We have been married just shy of two years and they have been the greatest
years of my life. I have learned more about myself since marrying Tyler. We are
so similar, but we have different weaknesses and strengths that compliment each
other. The best part of our marriage is the fact that it is eternal. We were
sealed in the Mesa, Arizona LDS Temple. This means that our marriage will last
beyond the grave. We will be together forever. That is pretty romantic if you
ask me. But beyond the romance, it gives us an eternal perspective. We see
beyond the now. We work through any problems that arise because our marriage is
meant to last forever, so we have to treat it that way.
In October 1996, Elder Bruce C. Hafen of the Seventy gave a
talk in the LDS General Conference called Covenant Marriage. He talks about the
difference between our temple “covenant” marriages and “contractual” marriages.
He says that those in an eternal marriage give 100% while those in civil
marriages only give 50%. While I think that is not necessarily completely
accurate of all couples, it is true for most. When we are sealed in the temple,
we make covenants with God and our new spouse to stay true to each other and
work towards eternal perfection together. Therefore we strive to pour our heart
and soul into our marriages.
In his talk he describes three different difficulties or
“wolves” every marriage will face: “natural adversity”, our “own imperfections”,
and “excessive individualism”.
Some things we cannot control, but how we handle them will
make all of the difference. Natural adversities are things that are completely
out of our hands. Things like death, infertility, natural disasters, etc. I’m
sure every new mom experiences extreme anxiety about their newborn babies, and
I was no exception. For the first few weeks of her life I was terrified of
SIDS, and I still am. However, when she was so tiny my anxiety was exponential.
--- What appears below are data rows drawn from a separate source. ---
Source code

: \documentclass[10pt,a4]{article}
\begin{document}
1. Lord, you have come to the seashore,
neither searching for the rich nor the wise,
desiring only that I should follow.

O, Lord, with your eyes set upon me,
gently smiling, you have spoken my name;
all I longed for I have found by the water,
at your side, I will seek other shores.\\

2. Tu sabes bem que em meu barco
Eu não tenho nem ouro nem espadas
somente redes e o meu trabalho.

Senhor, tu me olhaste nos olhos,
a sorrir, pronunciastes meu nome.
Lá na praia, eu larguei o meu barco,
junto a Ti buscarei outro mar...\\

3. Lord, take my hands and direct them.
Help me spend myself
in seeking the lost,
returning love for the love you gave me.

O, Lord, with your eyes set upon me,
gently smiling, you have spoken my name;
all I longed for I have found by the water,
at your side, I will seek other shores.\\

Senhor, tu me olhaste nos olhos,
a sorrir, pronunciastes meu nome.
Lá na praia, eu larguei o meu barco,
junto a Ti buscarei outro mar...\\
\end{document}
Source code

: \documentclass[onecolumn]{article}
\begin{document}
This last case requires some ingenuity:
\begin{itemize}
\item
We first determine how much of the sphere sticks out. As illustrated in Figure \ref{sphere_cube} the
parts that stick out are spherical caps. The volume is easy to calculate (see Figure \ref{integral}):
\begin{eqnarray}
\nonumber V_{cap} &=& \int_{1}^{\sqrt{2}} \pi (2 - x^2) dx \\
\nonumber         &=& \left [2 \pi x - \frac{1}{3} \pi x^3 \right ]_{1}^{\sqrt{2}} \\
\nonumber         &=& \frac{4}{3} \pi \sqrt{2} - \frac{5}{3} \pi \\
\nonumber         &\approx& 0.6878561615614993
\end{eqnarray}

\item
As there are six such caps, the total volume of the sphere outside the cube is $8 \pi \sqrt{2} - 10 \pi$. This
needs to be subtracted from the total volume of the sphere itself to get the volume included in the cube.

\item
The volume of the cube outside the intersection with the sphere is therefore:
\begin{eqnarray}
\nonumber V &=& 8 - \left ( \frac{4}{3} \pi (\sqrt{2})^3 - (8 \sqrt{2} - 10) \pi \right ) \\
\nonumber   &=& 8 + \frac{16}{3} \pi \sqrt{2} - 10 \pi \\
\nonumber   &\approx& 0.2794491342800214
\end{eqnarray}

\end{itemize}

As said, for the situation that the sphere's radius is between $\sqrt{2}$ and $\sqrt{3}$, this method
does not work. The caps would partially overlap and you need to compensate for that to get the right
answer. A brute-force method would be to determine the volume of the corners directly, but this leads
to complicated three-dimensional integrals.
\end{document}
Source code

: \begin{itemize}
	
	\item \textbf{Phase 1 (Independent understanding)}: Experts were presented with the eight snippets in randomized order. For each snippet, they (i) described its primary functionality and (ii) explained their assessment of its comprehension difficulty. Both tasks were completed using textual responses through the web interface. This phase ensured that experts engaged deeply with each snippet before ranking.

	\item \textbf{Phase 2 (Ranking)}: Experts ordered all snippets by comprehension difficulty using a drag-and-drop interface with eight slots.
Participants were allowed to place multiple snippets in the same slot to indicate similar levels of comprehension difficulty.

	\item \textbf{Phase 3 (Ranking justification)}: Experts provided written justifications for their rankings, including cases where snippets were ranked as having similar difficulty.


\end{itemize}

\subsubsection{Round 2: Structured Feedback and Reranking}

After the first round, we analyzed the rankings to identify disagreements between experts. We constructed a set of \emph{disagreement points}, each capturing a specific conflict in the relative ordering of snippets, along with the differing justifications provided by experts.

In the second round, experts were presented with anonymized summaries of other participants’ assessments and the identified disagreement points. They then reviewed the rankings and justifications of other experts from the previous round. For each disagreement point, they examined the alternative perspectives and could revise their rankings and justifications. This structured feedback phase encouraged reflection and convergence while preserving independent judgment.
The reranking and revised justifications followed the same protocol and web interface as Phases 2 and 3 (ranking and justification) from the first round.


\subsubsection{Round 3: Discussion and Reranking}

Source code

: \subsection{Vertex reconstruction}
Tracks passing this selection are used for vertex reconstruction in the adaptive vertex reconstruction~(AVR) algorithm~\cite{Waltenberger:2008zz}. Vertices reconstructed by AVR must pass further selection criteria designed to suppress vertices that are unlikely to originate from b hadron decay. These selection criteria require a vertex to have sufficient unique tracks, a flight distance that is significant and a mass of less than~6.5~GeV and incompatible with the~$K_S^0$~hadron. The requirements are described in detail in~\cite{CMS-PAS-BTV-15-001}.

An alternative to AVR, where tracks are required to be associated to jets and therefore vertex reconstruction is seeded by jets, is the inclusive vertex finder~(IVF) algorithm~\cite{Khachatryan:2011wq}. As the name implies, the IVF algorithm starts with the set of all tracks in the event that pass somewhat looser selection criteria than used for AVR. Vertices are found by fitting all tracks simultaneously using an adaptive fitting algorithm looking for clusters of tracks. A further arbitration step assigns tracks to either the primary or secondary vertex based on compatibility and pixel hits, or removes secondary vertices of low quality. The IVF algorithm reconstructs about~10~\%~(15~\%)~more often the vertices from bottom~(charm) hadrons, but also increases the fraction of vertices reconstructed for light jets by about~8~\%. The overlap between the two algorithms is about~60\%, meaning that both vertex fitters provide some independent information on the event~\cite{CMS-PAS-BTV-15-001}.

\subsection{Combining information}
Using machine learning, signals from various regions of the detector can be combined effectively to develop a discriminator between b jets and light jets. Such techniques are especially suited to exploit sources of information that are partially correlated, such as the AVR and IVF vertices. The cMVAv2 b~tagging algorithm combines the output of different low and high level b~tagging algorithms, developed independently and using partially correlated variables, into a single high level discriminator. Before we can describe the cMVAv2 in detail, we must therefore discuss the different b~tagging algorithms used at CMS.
My husband reassured me; he held me and sweetly said that if she was one of
those choice spirits who gets called home early, we will be okay. Our baby is
still with us, but that sweet reassurance of his faith and testimony was enough
to calm my troubled mommy heart.
The other two wolves we do have control over: our own
imperfections and excessive individualism. We can individually make goals and
work on our weaknesses. After all that is what we are here for, to strive for
perfection. We also must strive to focus on our spouse, instead of ourselves.
We should not be so selfish to only think of our own wants and needs. I’m sure
that marriages will withstand the test of time if each spouse focuses on the other’s
wants and needs.
I know that I do not give 100% of myself to my marriage and
that is something I need to work on. Distractions come and it is easy to get off
track, but it is never too late to make changes. I would hope that whoever out
there is reading my blog will take a long hard look at their marriages and find
the things that they themselves can work on. I encourage you to focus on your
spouse; what are his/her wants and needs? How can you meet those needs? Even if
you are not a member of the Church of Jesus Christ of Latter Day Saints, you
can strive to have a covenant marriage and give 100%.